The case is put most starkly by Sen. Robert Torricelli (D-NJ): "What's the
CIA doing making an undercover call to the head of the Democratic National
Committee?"
If Torricelli is right -- and testimony appears to support him -- the CIA's
operations division lobbied to help one of its intelligence assets, oilman
Roger Tamraz, get into the White House to peddle an oil pipeline scheme.
In the process of helping Tamraz, an operations officer identified only as
Bob used a cover identity when talking to DNC Chairman Don Fowler.
Whoops! That's called covert operations -- and the CIA is not supposed to
run operations on U.S. soil, let alone against a U.S. political party.
"Tamraz played the system like an organ," says an intelligence official.
Seeking U.S. support for a planned pipeline out of the Caspian Sea oil
fields, he first used a retired CIA official, Ed Pechous, to secure an
appointment with National Security Council staffer Sheila Heslin.
Then, when Heslin had doubts about Tamraz' trustworthiness, current CIA
officials sanitized his shady biography. Then Bob repeatedly lobbied the NSC
on Tamraz' behalf, Heslin testified.
In addition, Bob called Gore's office to help Tamraz, officials said.
The DNC staff had warned Fowler against Tamraz. Then, last Oct. 18, Bob
telephoned Fowler about helping to get Tamraz into the White House.
Bob -- his full identity is classified -- admitted to Senate
investigators that he may not have told Fowler who he actually was.
Funny -- Fowler has been accused of trying to manipulate the CIA to help
Tamraz as a pay-off for Tamraz' $300,000 in Democratic campaign
contributions last year.
But the CIA went to bat for Tamraz well before he made his first
contribution, and the sequence of calls shows that the CIA initiated the
contact with Fowler, not vice versa.
"The amazing thing to me is that this Bob of the CIA was nothing short of an
agent for Tamraz and his pipeline scheme," Sen Richard Durbin (D-Ill.) said
in a telephone call yesterday. "Bob was working overtime to get Tamraz into
the White House to change U.S. policy."
Why should the CIA help Tamraz? (A) He was a long-time intelligence asset in
the Middle East. (B) Maybe his pipeline would further U.S. interests in the
Caspian region. Or (C) He had a practice of hiring CIA officers after they
retired. If CIA agents could help him score a $2 billion pipeline project,
they might be feathering their own nests.
The CIA likes to claim that it works only for the President.
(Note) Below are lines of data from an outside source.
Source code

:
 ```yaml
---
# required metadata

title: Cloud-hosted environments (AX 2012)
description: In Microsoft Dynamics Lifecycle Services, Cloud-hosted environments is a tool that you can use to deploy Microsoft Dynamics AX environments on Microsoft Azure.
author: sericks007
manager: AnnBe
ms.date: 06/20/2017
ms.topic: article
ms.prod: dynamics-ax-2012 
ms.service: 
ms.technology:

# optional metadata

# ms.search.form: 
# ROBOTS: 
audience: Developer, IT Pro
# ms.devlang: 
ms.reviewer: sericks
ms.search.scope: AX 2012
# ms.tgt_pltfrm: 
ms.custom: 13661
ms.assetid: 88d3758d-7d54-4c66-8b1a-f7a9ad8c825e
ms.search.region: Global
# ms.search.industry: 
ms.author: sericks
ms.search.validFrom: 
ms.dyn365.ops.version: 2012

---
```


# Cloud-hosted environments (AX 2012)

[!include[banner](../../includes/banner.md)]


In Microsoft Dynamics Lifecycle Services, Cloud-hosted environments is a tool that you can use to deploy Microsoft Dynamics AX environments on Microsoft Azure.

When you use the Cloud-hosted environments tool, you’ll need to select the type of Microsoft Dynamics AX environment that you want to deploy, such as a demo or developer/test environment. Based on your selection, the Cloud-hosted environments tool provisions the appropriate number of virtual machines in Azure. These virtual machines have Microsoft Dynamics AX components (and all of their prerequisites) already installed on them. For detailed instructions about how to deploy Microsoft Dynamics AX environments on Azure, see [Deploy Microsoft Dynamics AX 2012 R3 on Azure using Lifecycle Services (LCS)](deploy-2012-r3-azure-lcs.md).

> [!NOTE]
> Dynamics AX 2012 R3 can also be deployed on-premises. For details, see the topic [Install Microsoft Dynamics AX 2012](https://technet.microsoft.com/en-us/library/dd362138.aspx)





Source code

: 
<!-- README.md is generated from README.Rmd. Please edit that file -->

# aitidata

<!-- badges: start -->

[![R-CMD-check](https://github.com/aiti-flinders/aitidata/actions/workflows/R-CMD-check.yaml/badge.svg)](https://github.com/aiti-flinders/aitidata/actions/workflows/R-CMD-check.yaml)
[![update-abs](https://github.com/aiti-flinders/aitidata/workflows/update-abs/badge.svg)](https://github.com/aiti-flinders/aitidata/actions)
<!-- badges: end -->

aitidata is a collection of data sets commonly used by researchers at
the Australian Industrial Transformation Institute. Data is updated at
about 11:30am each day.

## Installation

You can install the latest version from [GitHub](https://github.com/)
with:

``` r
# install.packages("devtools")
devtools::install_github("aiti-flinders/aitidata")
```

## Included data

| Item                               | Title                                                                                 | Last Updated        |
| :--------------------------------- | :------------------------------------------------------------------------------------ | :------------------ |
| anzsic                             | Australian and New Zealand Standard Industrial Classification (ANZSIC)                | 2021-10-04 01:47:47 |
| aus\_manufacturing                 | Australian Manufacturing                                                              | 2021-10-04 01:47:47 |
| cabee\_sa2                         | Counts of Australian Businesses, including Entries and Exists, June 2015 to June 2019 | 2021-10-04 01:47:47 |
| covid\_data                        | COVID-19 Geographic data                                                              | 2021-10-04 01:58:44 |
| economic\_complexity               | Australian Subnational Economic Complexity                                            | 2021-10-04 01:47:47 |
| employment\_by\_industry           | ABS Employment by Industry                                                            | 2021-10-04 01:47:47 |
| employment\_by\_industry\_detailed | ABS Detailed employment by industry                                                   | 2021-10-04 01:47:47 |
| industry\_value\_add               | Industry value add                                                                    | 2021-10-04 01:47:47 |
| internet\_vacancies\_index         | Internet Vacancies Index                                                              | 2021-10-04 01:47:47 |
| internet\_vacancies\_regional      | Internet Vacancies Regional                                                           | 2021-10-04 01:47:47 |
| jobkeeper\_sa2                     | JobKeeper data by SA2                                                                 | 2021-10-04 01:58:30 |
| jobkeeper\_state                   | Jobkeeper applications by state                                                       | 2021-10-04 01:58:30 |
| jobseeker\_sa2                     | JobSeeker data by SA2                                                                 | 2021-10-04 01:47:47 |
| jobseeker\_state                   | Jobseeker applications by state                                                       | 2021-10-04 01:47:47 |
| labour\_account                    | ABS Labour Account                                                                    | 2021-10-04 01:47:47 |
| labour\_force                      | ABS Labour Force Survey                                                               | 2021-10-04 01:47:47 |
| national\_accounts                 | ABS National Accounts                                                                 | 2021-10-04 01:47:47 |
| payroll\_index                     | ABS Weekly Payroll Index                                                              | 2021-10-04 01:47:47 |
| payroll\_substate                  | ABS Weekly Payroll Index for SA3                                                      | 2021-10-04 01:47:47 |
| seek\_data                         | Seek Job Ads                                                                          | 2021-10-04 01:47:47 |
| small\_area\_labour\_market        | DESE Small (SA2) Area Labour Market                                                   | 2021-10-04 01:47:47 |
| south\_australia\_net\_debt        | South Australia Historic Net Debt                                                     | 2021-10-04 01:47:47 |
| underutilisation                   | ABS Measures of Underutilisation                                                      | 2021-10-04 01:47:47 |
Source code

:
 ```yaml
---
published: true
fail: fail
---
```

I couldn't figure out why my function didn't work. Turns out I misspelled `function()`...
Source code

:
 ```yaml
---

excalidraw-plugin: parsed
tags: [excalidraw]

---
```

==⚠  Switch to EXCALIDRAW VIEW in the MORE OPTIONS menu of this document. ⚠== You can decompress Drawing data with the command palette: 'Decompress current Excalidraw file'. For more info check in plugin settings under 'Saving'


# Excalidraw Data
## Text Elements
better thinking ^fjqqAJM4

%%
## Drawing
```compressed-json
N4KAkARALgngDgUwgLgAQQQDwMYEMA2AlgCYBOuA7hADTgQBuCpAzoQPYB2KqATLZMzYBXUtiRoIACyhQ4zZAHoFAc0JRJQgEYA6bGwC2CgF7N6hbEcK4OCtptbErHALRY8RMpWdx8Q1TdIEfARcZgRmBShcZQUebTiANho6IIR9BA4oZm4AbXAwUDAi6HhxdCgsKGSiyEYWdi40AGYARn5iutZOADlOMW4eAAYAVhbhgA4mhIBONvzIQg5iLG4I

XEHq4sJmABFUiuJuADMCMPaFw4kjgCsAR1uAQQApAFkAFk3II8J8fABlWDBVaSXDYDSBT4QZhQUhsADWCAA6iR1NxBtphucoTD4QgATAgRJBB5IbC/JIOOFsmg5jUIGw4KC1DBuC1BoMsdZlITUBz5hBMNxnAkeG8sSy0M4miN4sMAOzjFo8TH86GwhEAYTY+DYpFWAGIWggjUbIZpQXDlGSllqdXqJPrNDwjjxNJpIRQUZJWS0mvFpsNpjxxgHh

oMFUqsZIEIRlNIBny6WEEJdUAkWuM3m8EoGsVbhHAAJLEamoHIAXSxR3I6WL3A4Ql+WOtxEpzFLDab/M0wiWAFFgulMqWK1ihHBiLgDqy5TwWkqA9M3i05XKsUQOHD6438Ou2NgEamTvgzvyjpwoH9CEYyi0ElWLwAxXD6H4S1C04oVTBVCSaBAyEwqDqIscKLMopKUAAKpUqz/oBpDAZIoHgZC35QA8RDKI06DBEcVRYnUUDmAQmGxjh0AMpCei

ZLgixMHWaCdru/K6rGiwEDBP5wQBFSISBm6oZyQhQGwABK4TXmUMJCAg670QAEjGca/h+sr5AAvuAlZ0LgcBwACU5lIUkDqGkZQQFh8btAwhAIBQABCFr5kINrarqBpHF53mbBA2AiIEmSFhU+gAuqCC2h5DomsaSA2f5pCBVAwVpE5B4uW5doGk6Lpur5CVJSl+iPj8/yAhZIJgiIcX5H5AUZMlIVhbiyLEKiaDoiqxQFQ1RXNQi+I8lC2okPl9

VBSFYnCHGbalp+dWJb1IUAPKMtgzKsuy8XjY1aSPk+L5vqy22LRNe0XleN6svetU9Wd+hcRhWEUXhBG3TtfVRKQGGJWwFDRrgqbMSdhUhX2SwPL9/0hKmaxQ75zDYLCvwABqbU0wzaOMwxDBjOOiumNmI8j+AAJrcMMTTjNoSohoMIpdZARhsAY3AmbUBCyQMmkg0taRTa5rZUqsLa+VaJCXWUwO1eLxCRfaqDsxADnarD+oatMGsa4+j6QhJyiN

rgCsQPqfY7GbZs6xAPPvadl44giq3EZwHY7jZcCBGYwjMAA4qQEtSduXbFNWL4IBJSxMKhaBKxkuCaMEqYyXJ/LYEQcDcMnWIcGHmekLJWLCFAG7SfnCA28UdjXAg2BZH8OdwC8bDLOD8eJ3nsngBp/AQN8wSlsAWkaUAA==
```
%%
But in this
case, Durbin said, "Tamraz had the CIA in his back pocket." The White House
was the target.
Perhaps most amazing of all, Bob says he had no idea who Fowler was when he
called him.
Imagine: a CIA operations officer calling the chairman of the Democratic
National Committee to vouch for Tamraz -- without knowing whom he was
talking to.
Fowler, for his part, was much ridiculed for saying that he had no
recollection of talking to the CIA. Now that claim becomes a little more
understandable.
This may be a comedy of errors, a sinister plot, mere greed on the part of
government officials looking toward an easy retirement or more evidence of a
CIA that carries out its own policies for its own purposes.
In any case, says New Jersey's Torricelli, "This has crossed the line from
campaign finance abuses into an intelligence problem."
What an irony: The congressional investigation into campaign finance abuses
began with the suspicion that China and other mysterious foreigners may have
tried to buy their way into the American political system.
Now we find that the clearest example of someone's buying political access
for cash in an attempt to change U.S. policy -- Tamraz -- had the active
support of the CIA. As Walt Kelly said, We have met the enemy, and it is us.